Getting the recs

Donald McGuire knows the tricks to get the best recommendations from faculty

This month, many students must submit applications for study abroad scholarships, graduate schools and internships, all of which require letters of recommendation. On Oct. 5, Donald McGuire, director of Humanities Programs and Services, and Danielle Vegas, the assistant administrative director of the Academies, shared advice on getting the best recommendations from faculty members as part of the Sophomore Scoop, an event run by the Academies at UB.

“I was very intimidated about approaching my professors for recommendation letters,” said Erin Piseczny, a sophomore exercise science major. “But now at least I have a working idea of how to go about it.”

McGuire presented a plan for students to begin the process of obtaining good letters of recommendation.

1. Be properly prepared

Robert Northem, a sophomore environmental engineering major, understands the importance of recommendation letters and being prepared.
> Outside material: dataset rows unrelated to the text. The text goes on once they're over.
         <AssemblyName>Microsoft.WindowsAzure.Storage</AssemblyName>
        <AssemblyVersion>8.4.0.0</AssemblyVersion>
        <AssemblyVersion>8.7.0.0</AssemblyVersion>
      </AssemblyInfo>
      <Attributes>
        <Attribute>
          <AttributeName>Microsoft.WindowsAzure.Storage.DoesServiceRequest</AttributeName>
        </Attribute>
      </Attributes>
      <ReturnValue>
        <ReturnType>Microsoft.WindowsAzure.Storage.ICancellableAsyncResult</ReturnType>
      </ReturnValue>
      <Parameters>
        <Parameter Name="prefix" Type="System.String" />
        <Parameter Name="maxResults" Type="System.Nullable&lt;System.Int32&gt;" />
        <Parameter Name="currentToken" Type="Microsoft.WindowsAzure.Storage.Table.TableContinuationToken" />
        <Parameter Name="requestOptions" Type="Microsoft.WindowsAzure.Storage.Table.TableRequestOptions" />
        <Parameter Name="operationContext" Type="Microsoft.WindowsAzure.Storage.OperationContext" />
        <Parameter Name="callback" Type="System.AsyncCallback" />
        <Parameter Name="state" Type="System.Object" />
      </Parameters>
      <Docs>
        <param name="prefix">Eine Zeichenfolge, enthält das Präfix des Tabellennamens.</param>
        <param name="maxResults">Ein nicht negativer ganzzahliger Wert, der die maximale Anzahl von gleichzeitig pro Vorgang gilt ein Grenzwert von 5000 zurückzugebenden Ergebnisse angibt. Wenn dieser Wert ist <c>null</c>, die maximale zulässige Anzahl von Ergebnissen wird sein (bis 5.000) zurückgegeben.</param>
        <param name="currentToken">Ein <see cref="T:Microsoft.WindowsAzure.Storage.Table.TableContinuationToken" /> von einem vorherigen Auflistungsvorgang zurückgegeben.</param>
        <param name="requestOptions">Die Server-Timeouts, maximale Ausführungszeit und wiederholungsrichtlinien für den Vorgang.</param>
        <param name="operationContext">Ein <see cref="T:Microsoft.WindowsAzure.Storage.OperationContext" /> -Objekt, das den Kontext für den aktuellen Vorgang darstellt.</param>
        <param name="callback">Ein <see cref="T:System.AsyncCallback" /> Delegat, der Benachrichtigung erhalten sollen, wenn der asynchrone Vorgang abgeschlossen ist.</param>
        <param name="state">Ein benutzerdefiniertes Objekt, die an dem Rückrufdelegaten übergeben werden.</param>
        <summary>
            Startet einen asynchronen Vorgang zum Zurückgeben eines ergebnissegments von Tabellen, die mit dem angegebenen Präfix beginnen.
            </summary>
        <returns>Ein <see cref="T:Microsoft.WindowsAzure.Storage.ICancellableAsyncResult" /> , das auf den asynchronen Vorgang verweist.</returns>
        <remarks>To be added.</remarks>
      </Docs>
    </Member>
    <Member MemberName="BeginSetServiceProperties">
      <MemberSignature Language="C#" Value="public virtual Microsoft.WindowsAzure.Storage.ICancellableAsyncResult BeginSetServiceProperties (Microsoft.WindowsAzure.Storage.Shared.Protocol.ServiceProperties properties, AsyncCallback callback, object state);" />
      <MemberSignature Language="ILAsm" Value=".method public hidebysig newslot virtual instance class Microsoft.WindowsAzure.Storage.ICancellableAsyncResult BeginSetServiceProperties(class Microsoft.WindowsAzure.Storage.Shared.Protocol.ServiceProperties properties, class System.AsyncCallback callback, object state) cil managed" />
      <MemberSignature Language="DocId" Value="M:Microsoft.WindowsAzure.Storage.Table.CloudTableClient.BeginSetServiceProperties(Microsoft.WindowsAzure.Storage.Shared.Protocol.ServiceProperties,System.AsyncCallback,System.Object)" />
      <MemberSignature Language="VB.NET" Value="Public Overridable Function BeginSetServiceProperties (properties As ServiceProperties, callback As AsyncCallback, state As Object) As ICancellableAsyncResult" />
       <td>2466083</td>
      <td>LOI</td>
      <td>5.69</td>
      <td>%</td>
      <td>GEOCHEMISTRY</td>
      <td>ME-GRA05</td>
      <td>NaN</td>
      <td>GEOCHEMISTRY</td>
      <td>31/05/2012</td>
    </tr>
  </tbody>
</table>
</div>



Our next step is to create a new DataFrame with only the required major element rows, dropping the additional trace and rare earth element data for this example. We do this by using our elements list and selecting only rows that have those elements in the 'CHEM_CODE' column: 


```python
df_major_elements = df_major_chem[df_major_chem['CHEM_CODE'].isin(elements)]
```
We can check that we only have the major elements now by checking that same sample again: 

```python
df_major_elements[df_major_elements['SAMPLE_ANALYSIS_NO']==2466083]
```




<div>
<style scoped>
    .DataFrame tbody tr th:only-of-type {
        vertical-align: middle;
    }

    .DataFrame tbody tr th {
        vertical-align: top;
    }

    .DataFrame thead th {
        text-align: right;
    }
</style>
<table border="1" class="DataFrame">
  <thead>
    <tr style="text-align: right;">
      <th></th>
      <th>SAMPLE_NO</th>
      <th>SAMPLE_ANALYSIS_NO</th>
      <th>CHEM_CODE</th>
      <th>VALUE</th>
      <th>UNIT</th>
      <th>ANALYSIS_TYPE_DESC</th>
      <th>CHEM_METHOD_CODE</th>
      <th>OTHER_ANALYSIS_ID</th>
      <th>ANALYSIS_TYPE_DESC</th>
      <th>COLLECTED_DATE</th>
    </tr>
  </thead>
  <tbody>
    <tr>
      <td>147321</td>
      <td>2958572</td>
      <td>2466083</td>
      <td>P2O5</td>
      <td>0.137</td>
He needed letters when he applied to be an Eagle Scout, to join National Honor Society and to receive the Willie R. Evans Legacy Scholarship. Through his experience with recommendation letters, he developed a plan to get the best recommendation letters possible.

“I’ll start by preparing a nice checklist, visiting professors in their office hours and confidently presenting myself to them,” Northem said.

2. Visit office hours

McGuire said the first step toward a successful college career is visiting professors during their office hours. He advises students to take a professional demeanour to approach the faculty members and connect with them during after class meet-ups or office hours rather than email or telephone.

“Faculty love to talk and talk about themselves,” McGuire said. “Talk casually to them, ask them how they get from A to B, but start punching the clock now, even in small ways.”

3. Find people who can write a good recommendation letter

“Try to ask them up-straight if they can write a good recommendation letter,” McGuire said. “If a professor gives you a horrifying look if you ask them for a recommendation, it’s time to look for someone else.”

4. Talk to the director of undergraduate study within your department

Meeting with a director within your department can help you organize what you may need ahead of time. The director can advise you how to approach each specific recommendation letter and the general application processes.

5. Plan ahead

McGuire and Vegas advise students to foresee when they will need a recommendation letter and plan ahead of time.

“If you plan everything out correctly, the professor will go out of the way to help you out,” Vegas said.

6. Follow up with the professor

Make sure your professor is aware of due dates and the status of your application. McGuire encourages students to share their experiences.

“Tell us what happened,” McGuire said. “We’ll share your success or sympathize with you, whatever the case may be.”